News - 10.02.2013

Pour Ghannouchi, Chokri Belaïd, Lotfi Naqedh et Lotfi Kallel: un même assassinat

Rached Ghannouchi est en mode « apaisement et rassemblement » après le séisme politique provoqué par le meurtre de Chokri Belaid et l’initiative de Hamadi Jebali. Intervenant samedi matin à Gammarth, à la tribune du Centre Islam & Démocratie (fondé par Radwan Masmoudi à Washington), il n’en a épargné aucun signe : dénonciation du «lâche assassinat du militant Chokri Belaïd », récitation de la fatiha à sa mémoire et celles « des autres victimes assassinées Lotfi Naqedh, Lotfi Kallel et Lotfi Ezzar », démenti de tout soupçon de responsabilité porté contre son parti Ennahdha et lui-même dans le meurtre de Belaïd, condamnation de la violence, versets coraniques à l’appui, rejet des actes de vandalisme et appel à « la reconnaissance de tous par tous ». 

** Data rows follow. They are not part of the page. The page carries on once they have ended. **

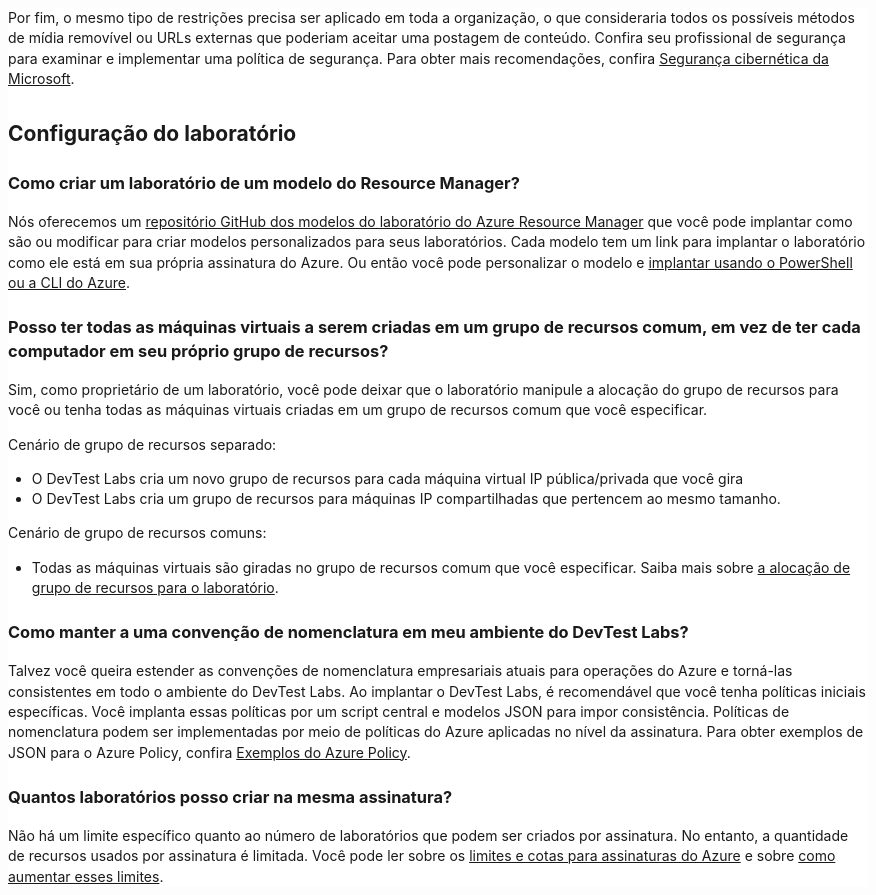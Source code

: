 Por fim, o mesmo tipo de restrições precisa ser aplicado em toda a organização, o que consideraria todos os possíveis métodos de mídia removível ou URLs externas que poderiam aceitar uma postagem de conteúdo. Confira seu profissional de segurança para examinar e implementar uma política de segurança. Para obter mais recomendações, confira [Segurança cibernética da Microsoft](https://www.microsoft.com/security/default.aspx?&WT.srch=1&wt.mc_id=AID623240_SEM_sNYnsZDs).

## <a name="lab-configuration"></a>Configuração do laboratório

### <a name="how-do-i-create-a-lab-from-a-resource-manager-template"></a>Como criar um laboratório de um modelo do Resource Manager?
Nós oferecemos um [repositório GitHub dos modelos do laboratório do Azure Resource Manager](https://azure.microsoft.com/resources/templates/101-dtl-create-lab) que você pode implantar como são ou modificar para criar modelos personalizados para seus laboratórios. Cada modelo tem um link para implantar o laboratório como ele está em sua própria assinatura do Azure. Ou então você pode personalizar o modelo e [implantar usando o PowerShell ou a CLI do Azure](../azure-resource-manager/templates/deploy-powershell.md).


### <a name="can-i-have-all-virtual-machines-to-be-created-in-a-common-resource-group-instead-having-each-machine-in-its-own-resource-group"></a>Posso ter todas as máquinas virtuais a serem criadas em um grupo de recursos comum, em vez de ter cada computador em seu próprio grupo de recursos?
Sim, como proprietário de um laboratório, você pode deixar que o laboratório manipule a alocação do grupo de recursos para você ou tenha todas as máquinas virtuais criadas em um grupo de recursos comum que você especificar.

Cenário de grupo de recursos separado:
-   O DevTest Labs cria um novo grupo de recursos para cada máquina virtual IP pública/privada que você gira
-   O DevTest Labs cria um grupo de recursos para máquinas IP compartilhadas que pertencem ao mesmo tamanho.

Cenário de grupo de recursos comuns:
-   Todas as máquinas virtuais são giradas no grupo de recursos comum que você especificar. Saiba mais sobre [a alocação de grupo de recursos para o laboratório](https://aka.ms/RGControl).

### <a name="how-do-i-maintain-a-naming-convention-across-my-devtest-labs-environment"></a>Como manter a uma convenção de nomenclatura em meu ambiente do DevTest Labs?
Talvez você queira estender as convenções de nomenclatura empresariais atuais para operações do Azure e torná-las consistentes em todo o ambiente do DevTest Labs. Ao implantar o DevTest Labs, é recomendável que você tenha políticas iniciais específicas. Você implanta essas políticas por um script central e modelos JSON para impor consistência. Políticas de nomenclatura podem ser implementadas por meio de políticas do Azure aplicadas no nível da assinatura. Para obter exemplos de JSON para o Azure Policy, confira [Exemplos do Azure Policy](../governance/policy/samples/index.md).

### <a name="how-many-labs-can-i-create-under-the-same-subscription"></a>Quantos laboratórios posso criar na mesma assinatura?
Não há um limite específico quanto ao número de laboratórios que podem ser criados por assinatura. No entanto, a quantidade de recursos usados por assinatura é limitada. Você pode ler sobre os [limites e cotas para assinaturas do Azure](../azure-resource-manager/management/azure-subscription-service-limits.md) e sobre [como aumentar esses limites](https://azure.microsoft.com/blog/azure-limits-quotas-increase-requests).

Pendant plus de 45 minutes, dans une conférence-débat retransmise en direct sur Al Jazeera Mubasher, il s’est employé à bien choisir ses termes pour prôner « l’indispensable réussite d’un modèle tunisien de large coalition entre séculiers et islamistes modérés ». Sans omettre de lancer au passage des fléchettes à la France, suite aux déclarations de Manuel Valls, mais aussi à « des pays étrangers et arabes qui se sentent menacés par ce modèle» et « un gouvernement profond, invisible, constitué de résidus de l’ancien régime et de contre-révolutionnaires ».
 
Pour Rached Ghannouchi, « les trois grandes familles politiques tunisiennes ont été visées par des assassinats pour jeter le trouble et la suscpiscion et déclencher la fitna : Lotfi Naqedh, destourien, Lotfi Kallel et un autre cheikh de Tabgligh, tous deux salafistes pacifistes et Chokri Belaïd, séculier. A ces trois s’ajoute le brigadier de Police, Lotfi Ezzar ». « A qui peuvent profiter des crimes ? » s’est-il demandé. « Aux résidus, et à des pays étrangers et arabes » affirme-t-il sans plus de précision.
 
Les attaques contre les mausolées, relèvent selon Ghannouchi du même stratagème. « Ce gouvernement invisible peut-il en être dédouané ? Difficile à croire, déclare-t-il. Certains les attribuent aussi à des factions salafistes qui considèrent ces mausolées comme une bidaa pour l’Islam authentique. Les présomptions sont possibles ».
 
Analysant les origines profondes de la violence qui déferle sur la Tunisie, le chef d’Ennahdha a cité « les convictions idéologiques, les engagements politiques et les considérations sociales et économiques, notamment dans les quartiers les plus défavorisés qui n’ont bénéficié en rien de la révolution ». Les fondements idéologiques et politiques sont à ses yeux les plus dangereux. « Certains partis, affirme-t-il, ont constitué des associations en bonne et due forme au titre de former des gardiens d’entreprises et les ont formés et préparés pour intervenir dans la vie politique. C’est une organisation de la violence instituée au profit des politiques. Seul l’Etat doit détenir le monopole de la violence, dans le respect de la loi ».
 
Ghannouchi poursuit son plaidoyer contre la violence organisée, sans pointer du doigt ni ses auteurs, ni ses commanditaires, dément toute implication d’Ennahdha et appelle à la vigilance et au rassemblement. Il reviendra longuement sur la tolérance de l’Islam, son respect des libertés et ses valeurs consensuelles, avant d’indiquer que « diverses formations islamistes, notamment Ennahdha depuis 1981, avaient procédé à la révisions de leurs références et thèses, en espérant que d’autres partis de gauche fassent de même ».
 
Sa conclusion est de « tout faire pour éviter une confrontation entre séculiers et islamistes, œuvrer pour leur coexistence, éradiquer les fondements de la violence et resserrer les liens de l’unité nationale. » Une profession de foi mise au goût du jour ou un nouvel engagement ?
 
Quand, à la fin de la conférence, des journalistes lui demandent concrètement s’il appuie l’initiative de Hamadi Jebali de s’affranchir des partis pour constituer un gouvernement de non-politiques, il persistera dans une énigmatique réponse : « c’est à l’étude ! »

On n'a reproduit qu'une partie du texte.